* [Assigned task]: Below is a block of records; repeat each one exactly.

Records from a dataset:
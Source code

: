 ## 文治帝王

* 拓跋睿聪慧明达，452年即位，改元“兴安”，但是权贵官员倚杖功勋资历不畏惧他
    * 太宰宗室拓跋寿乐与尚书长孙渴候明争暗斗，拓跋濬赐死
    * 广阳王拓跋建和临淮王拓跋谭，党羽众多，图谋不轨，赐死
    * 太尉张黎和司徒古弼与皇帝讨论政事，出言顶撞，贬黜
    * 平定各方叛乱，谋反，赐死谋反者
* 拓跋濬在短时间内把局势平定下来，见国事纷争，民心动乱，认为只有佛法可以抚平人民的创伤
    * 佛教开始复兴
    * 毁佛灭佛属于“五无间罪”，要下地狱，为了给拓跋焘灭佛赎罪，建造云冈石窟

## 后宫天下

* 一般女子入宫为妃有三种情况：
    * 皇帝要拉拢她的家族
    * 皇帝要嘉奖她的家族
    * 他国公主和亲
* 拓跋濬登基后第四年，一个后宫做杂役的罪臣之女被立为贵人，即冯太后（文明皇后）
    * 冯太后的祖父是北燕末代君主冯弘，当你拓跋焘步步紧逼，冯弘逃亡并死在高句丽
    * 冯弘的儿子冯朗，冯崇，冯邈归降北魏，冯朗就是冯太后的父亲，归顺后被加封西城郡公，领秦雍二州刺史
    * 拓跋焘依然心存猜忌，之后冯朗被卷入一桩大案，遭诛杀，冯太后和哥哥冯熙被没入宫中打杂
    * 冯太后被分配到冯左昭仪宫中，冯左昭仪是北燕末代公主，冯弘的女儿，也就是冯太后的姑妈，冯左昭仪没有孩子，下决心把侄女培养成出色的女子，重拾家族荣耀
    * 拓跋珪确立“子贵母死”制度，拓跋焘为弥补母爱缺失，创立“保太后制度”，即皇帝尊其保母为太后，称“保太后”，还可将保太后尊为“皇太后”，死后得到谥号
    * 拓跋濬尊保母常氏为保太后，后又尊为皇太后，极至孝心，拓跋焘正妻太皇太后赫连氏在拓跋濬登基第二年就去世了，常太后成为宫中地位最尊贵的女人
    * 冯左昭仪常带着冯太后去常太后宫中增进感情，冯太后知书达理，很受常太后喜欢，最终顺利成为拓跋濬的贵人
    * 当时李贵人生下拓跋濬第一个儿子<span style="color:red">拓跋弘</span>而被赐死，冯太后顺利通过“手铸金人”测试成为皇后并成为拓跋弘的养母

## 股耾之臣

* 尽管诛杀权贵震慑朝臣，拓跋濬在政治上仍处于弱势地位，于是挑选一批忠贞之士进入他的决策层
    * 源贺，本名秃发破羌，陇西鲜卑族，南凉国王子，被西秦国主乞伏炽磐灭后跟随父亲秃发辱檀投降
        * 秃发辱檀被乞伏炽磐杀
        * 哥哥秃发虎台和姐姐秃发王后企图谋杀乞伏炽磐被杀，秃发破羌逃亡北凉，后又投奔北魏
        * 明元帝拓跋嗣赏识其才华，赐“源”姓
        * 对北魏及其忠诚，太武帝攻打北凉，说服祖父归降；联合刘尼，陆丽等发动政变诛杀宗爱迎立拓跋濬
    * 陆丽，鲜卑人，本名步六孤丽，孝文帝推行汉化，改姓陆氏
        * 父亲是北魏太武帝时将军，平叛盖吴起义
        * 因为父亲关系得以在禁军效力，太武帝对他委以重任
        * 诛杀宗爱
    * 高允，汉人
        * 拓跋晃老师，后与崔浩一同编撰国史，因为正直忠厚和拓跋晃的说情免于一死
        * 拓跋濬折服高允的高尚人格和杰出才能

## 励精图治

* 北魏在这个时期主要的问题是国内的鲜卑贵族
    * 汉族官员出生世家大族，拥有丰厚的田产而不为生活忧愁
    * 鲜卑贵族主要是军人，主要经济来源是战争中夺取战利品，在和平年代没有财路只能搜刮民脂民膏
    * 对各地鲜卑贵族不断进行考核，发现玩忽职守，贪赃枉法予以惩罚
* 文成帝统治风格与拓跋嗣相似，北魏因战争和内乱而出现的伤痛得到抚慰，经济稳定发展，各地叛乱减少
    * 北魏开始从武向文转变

* [Answer below]:
Source code

: ## 文治帝王

* 拓跋睿聪慧明达，452年即位，改元“兴安”，但是权贵官员倚杖功勋资历不畏惧他
    * 太宰宗室拓跋寿乐与尚书长孙渴候明争暗斗，拓跋濬赐死
    * 广阳王拓跋建和临淮王拓跋谭，党羽众多，图谋不轨，赐死
    * 太尉张黎和司徒古弼与皇帝讨论政事，出言顶撞，贬黜
    * 平定各方叛乱，谋反，赐死谋反者
* 拓跋濬在短时间内把局势平定下来，见国事纷争，民心动乱，认为只有佛法可以抚平人民的创伤
    * 佛教开始复兴
    * 毁佛灭佛属于“五无间罪”，要下地狱，为了给拓跋焘灭佛赎罪，建造云冈石窟

## 后宫天下

* 一般女子入宫为妃有三种情况：
    * 皇帝要拉拢她的家族
    * 皇帝要嘉奖她的家族
    * 他国公主和亲
* 拓跋濬登基后第四年，一个后宫做杂役的罪臣之女被立为贵人，即冯太后（文明皇后）
    * 冯太后的祖父是北燕末代君主冯弘，当你拓跋焘步步紧逼，冯弘逃亡并死在高句丽
    * 冯弘的儿子冯朗，冯崇，冯邈归降北魏，冯朗就是冯太后的父亲，归顺后被加封西城郡公，领秦雍二州刺史
    * 拓跋焘依然心存猜忌，之后冯朗被卷入一桩大案，遭诛杀，冯太后和哥哥冯熙被没入宫中打杂
    * 冯太后被分配到冯左昭仪宫中，冯左昭仪是北燕末代公主，冯弘的女儿，也就是冯太后的姑妈，冯左昭仪没有孩子，下决心把侄女培养成出色的女子，重拾家族荣耀
    * 拓跋珪确立“子贵母死”制度，拓跋焘为弥补母爱缺失，创立“保太后制度”，即皇帝尊其保母为太后，称“保太后”，还可将保太后尊为“皇太后”，死后得到谥号
    * 拓跋濬尊保母常氏为保太后，后又尊为皇太后，极至孝心，拓跋焘正妻太皇太后赫连氏在拓跋濬登基第二年就去世了，常太后成为宫中地位最尊贵的女人
    * 冯左昭仪常带着冯太后去常太后宫中增进感情，冯太后知书达理，很受常太后喜欢，最终顺利成为拓跋濬的贵人
    * 当时李贵人生下拓跋濬第一个儿子<span style="color:red">拓跋弘</span>而被赐死，冯太后顺利通过“手铸金人”测试成为皇后并成为拓跋弘的养母

## 股耾之臣

* 尽管诛杀权贵震慑朝臣，拓跋濬在政治上仍处于弱势地位，于是挑选一批忠贞之士进入他的决策层
    * 源贺，本名秃发破羌，陇西鲜卑族，南凉国王子，被西秦国主乞伏炽磐灭后跟随父亲秃发辱檀投降
        * 秃发辱檀被乞伏炽磐杀
        * 哥哥秃发虎台和姐姐秃发王后企图谋杀乞伏炽磐被杀，秃发破羌逃亡北凉，后又投奔北魏
        * 明元帝拓跋嗣赏识其才华，赐“源”姓
        * 对北魏及其忠诚，太武帝攻打北凉，说服祖父归降；联合刘尼，陆丽等发动政变诛杀宗爱迎立拓跋濬
    * 陆丽，鲜卑人，本名步六孤丽，孝文帝推行汉化，改姓陆氏
        * 父亲是北魏太武帝时将军，平叛盖吴起义
        * 因为父亲关系得以在禁军效力，太武帝对他委以重任
        * 诛杀宗爱
    * 高允，汉人
        * 拓跋晃老师，后与崔浩一同编撰国史，因为正直忠厚和拓跋晃的说情免于一死
        * 拓跋濬折服高允的高尚人格和杰出才能

## 励精图治

* 北魏在这个时期主要的问题是国内的鲜卑贵族
    * 汉族官员出生世家大族，拥有丰厚的田产而不为生活忧愁
    * 鲜卑贵族主要是军人，主要经济来源是战争中夺取战利品，在和平年代没有财路只能搜刮民脂民膏
    * 对各地鲜卑贵族不断进行考核，发现玩忽职守，贪赃枉法予以惩罚
* 文成帝统治风格与拓跋嗣相似，北魏因战争和内乱而出现的伤痛得到抚慰，经济稳定发展，各地叛乱减少
    * 北魏开始从武向文转变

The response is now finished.